Are you and your neighbors fed up with the policies of your local officials? For over 100 years, disgruntled Californians have had the option of responding to onerous local ordinances or other government decisions by using the initiative to affect change, but a recent appellate court decision may mean the end of the voters’ right to use the initiative process at the local level.

It is no secret that politicians and bureaucrats detest the initiative process. Government insiders find it annoying that average citizens have the option to place measures on the ballot which can spoil their best laid plans.

Of course the initiative process was not established to make the political class more comfortable. It was intended to allow voters to act as the lawmakers of last resort when representatives proved to be indolent, incompetent, corrupt, or just plain unresponsive. Many Californians are aware that that the state-level initiative and referendum were adopted in 1911, but initiative rights at the county level date back to 1893. Unfortunately, this local option may be about to end if an appellate court decision, that allows the Mission Springs Water District (MSWD) to reject placing a qualified initiative on the ballot, is upheld by the California Supreme Court.

When Mission Springs water users reacted to a 40 percent rate increase by collecting signatures to qualify an initiative that would roll back the increase, while allowing annual adjustments for inflation, the MSWD was required by statute to place the initiative on the next regularly scheduled election ballot. However, the district withheld the initiative from the ballot and instead sued the initiative proponents for declaratory relief. It alleged that, without the 40 percent increase, it would be unable to pay its bills (a claim that initiative sponsors who are all current or former elected officials, say is bogus).

On behalf of initiative sponsors, Howard Jarvis Taxpayers Association attorneys filed a motion, seeking to dismiss the case as a meritless “Strategic Lawsuit Against Public Participation” (SLAP). These suits are used by government agencies to intimidate and harass citizens who actively oppose their actions.

Taxpayer attorneys argued that local agencies, when presented with a duly qualified initiative, do not have the option of withholding it from the voters and filing a years-long action for declaratory relief. Rather, they are required by statute to place the initiative on the ballot and let the voters approve or reject it while the issue is timely. If the voters reject the initiative, it is then unnecessary for either side to incur the expense of litigation. If the voters approve it, there is still ample opportunity for the agency to seek judicial review.

The court denied the motion and said where a local agency contends that an initiative is invalid, it may withhold the initiative from the ballot and sue the proponents for declaratory relief, even though such cases take years to decide. This means the government may now simply withhold an initiative from the ballot for any reason, and file an action for declaratory relief against the proponents. Then, whether the government wins the case or loses, it wins — because it has succeeded in keeping the initiative off the ballot.
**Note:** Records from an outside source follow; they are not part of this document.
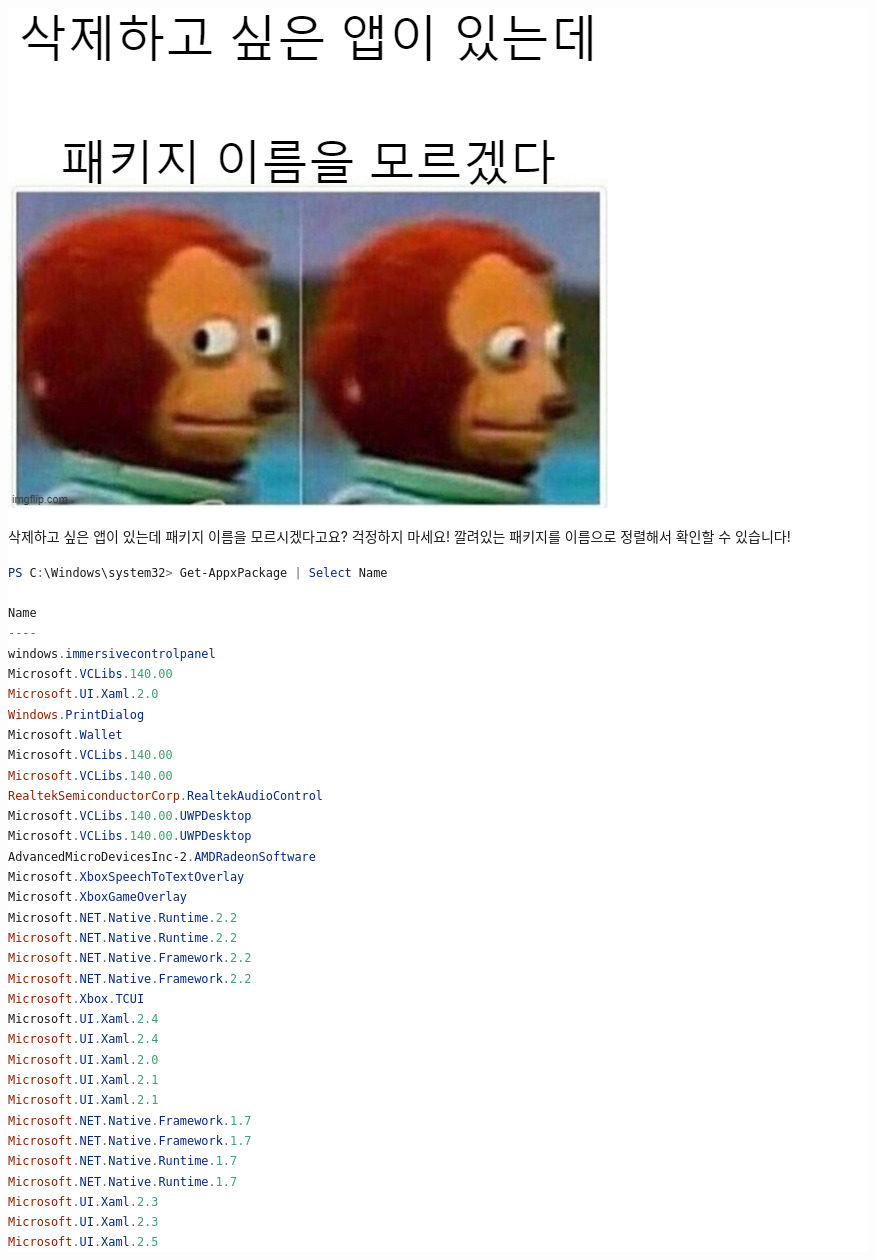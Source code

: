 ![](setting_malware_vm/Untitled.png)

삭제하고 싶은 앱이 있는데 패키지 이름을 모르시겠다고요? 걱정하지 마세요! 깔려있는 패키지를 이름으로 정렬해서 확인할 수 있습니다!

```powershell
PS C:\Windows\system32> Get-AppxPackage | Select Name

Name
----
windows.immersivecontrolpanel
Microsoft.VCLibs.140.00
Microsoft.UI.Xaml.2.0
Windows.PrintDialog
Microsoft.Wallet
Microsoft.VCLibs.140.00
Microsoft.VCLibs.140.00
RealtekSemiconductorCorp.RealtekAudioControl
Microsoft.VCLibs.140.00.UWPDesktop
Microsoft.VCLibs.140.00.UWPDesktop
AdvancedMicroDevicesInc-2.AMDRadeonSoftware
Microsoft.XboxSpeechToTextOverlay
Microsoft.XboxGameOverlay
Microsoft.NET.Native.Runtime.2.2
Microsoft.NET.Native.Runtime.2.2
Microsoft.NET.Native.Framework.2.2
Microsoft.NET.Native.Framework.2.2
Microsoft.Xbox.TCUI
Microsoft.UI.Xaml.2.4
Microsoft.UI.Xaml.2.4
Microsoft.UI.Xaml.2.0
Microsoft.UI.Xaml.2.1
Microsoft.UI.Xaml.2.1
Microsoft.NET.Native.Framework.1.7
Microsoft.NET.Native.Framework.1.7
Microsoft.NET.Native.Runtime.1.7
Microsoft.NET.Native.Runtime.1.7
Microsoft.UI.Xaml.2.3
Microsoft.UI.Xaml.2.3
Microsoft.UI.Xaml.2.5
```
While Mission Springs involved an initiative to roll back a rate increase, many other initiative types will be affected by this decision. Proposed land use changes, term limits, changes to public employee benefits, government transparency, and many other initiative proposals have met opposition from elected officials. That is why the people, in their constitution, reserved the power of initiative — so that they could pass needed laws that their elected officials were unwilling to enact. But if elected officials can prevent such initiatives from ever seeing the light of day, and if the initiative backers are rewarded for their time and sacrifice by getting dragged into court for years, then the right of initiative may as well not exist, for no sane person would exercise it. For a meaningful right of initiative to continue to exist in California, it is imperative that the Mission Springs decision be reversed.

The Howard Jarvis Taxpayers Association is petitioning the California Supreme Court for review. We are counting on the justices to agree that the people’s right to the initiative should not be arbitrarily denied by local officials who believe they may be inconvenienced by the passage of a properly qualified measure.

 

Jon Coupal is president of the Howard Jarvis Taxpayers Association — California’s largest grass-roots taxpayer organization dedicated to the protection of Proposition 13 and the advancement of taxpayers’ rights.